It was an unremarkable afternoon in 1998 when Constable Natalie Bennett arrived for her shift at a Brisbane police station and made what she thought would be a routine phone call. The victim of a historical sex assault had contacted the station earlier, distressed and eager to talk to a female officer, but as none was available, the caller was told she would have to wait.
When Natalie rang her back, the woman sounded terrified. In a small voice, she explained that her father, a powerful ministerial servant within the Jehovah’s Witnesses, had brutalised and sexually assaulted her when she was younger. She described how she had reported him to the church elders, but her tiny community in tropical far north Queensland had closed ranks around him, shunned her, and made her feel responsible for the abuse.

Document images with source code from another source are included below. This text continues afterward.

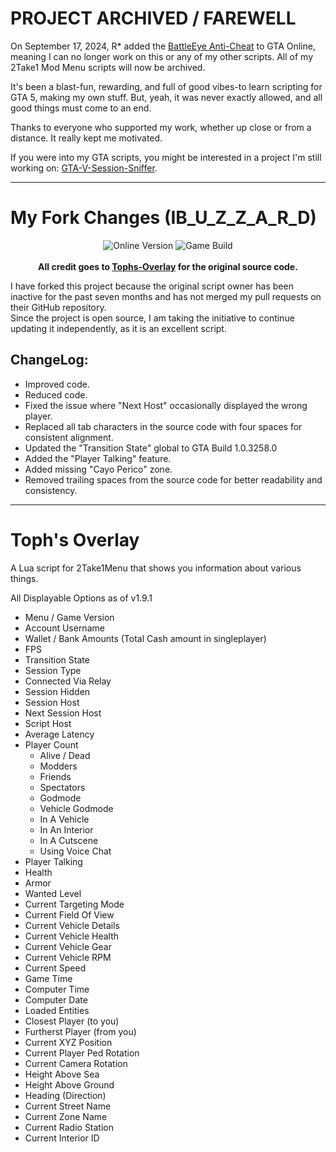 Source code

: # PROJECT ARCHIVED / FAREWELL

On September 17, 2024, R* added the [BattleEye Anti-Cheat](https://www.battleye.com/) to GTA Online, meaning I can no longer work on this or any of my other scripts. All of my 2Take1 Mod Menu scripts will now be archived.

It's been a blast-fun, rewarding, and full of good vibes-to learn scripting for GTA 5, making my own stuff. But, yeah, it was never exactly allowed, and all good things must come to an end.

Thanks to everyone who supported my work, whether up close or from a distance. It really kept me motivated.

If you were into my GTA scripts, you might be interested in a project I'm still working on: [GTA-V-Session-Sniffer](https://github.com/Illegal-Services/GTA-V-Session-Sniffer).

---

# My Fork Changes (IB_U_Z_Z_A_R_D)

<p align="center">

  <img src="https://img.shields.io/badge/Online_Version-1.69-green" alt="Online Version">
  <img src="https://img.shields.io/badge/Game_Build-3274-green" alt="Game Build">
  <br><br>
  <strong>All credit goes to <a href="https://github.com/Toph2T1/Tophs-Overlay">Tophs-Overlay</a> for the original source code.</strong>
</p>

I have forked this project because the original script owner has been inactive for the past seven months and has not merged my pull requests on their GitHub repository.<br>
Since the project is open source, I am taking the initiative to continue updating it independently, as it is an excellent script.<br>

## ChangeLog:

- Improved code.
- Reduced code.
- Fixed the issue where "Next Host" occasionally displayed the wrong player.
- Replaced all tab characters in the source code with four spaces for consistent alignment.
- Updated the "Transition State" global to GTA Build 1.0.3258.0
- Added the "Player Talking" feature.
- Added missing "Cayo Perico" zone.
- Removed trailing spaces from the source code for better readability and consistency.

---

# Toph's Overlay
A Lua script for 2Take1Menu that shows you information about various things.

All Displayable Options as of v1.9.1
- Menu / Game Version
- Account Username
- Wallet / Bank Amounts (Total Cash amount in singleplayer)
- FPS
- Transition State
- Session Type
- Connected Via Relay
- Session Hidden
- Session Host
- Next Session Host
- Script Host
- Average Latency
- Player Count
    - Alive / Dead
    - Modders
    - Friends
    - Spectators
    - Godmode
    - Vehicle Godmode
    - In A Vehicle
    - In An Interior
    - In A Cutscene
    - Using Voice Chat
- Player Talking
- Health
- Armor
- Wanted Level
- Current Targeting Mode
- Current Field Of View
- Current Vehicle Details
- Current Vehicle Health
- Current Vehicle Gear
- Current Vehicle RPM
- Current Speed
- Game Time
- Computer Time
- Computer Date
- Loaded Entities
- Closest Player (to you)
- Furtherst Player (from you)
- Current XYZ Position
- Current Player Ped Rotation
- Current Camera Rotation
- Height Above Sea
- Height Above Ground
- Heading (Direction)
- Current Street Name
- Current Zone Name
- Current Radio Station
- Current Interior ID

Her name was Shelly Braieoux and she and Natalie were about to change each other’s lives.
“She was just seeking advice,” Natalie tells The Weekly, reflecting on the conversation 20 years later. “I explained that what had happened to her was a crime.” Shelly listened carefully, and then told Natalie that shewould have to think about what she wanted to do next. For years, she had been haunted by her father’s brutality and by the way her family and her church had dismissed it. She had yearned for someone or something to vindicate her pain, but she was petrified.”

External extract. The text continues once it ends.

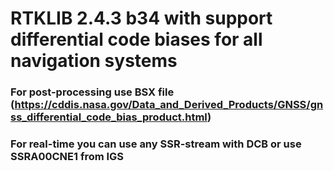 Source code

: # RTKLIB 2.4.3 b34 with support differential code biases for all navigation systems

### For post-processing use BSX file (https://cddis.nasa.gov/Data_and_Derived_Products/GNSS/gnss_differential_code_bias_product.html)

### For real-time you can use any SSR-stream with DCB or use SSRA00CNE1 from IGS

“When Natalie told me it was a crime, I was shocked,” says Shelly, whose steady gaze and warm smile betray very little of the timid, traumatised young woman who needed to summon every ounce of courage within her to make that call all those years ago. Her cloistered upbringing in a strict household had filled her with fear of the wider world. She had been segregated from outsiders, or “worldly” people, and told that the police were servants of Satan. To report something to the police was to sin against God.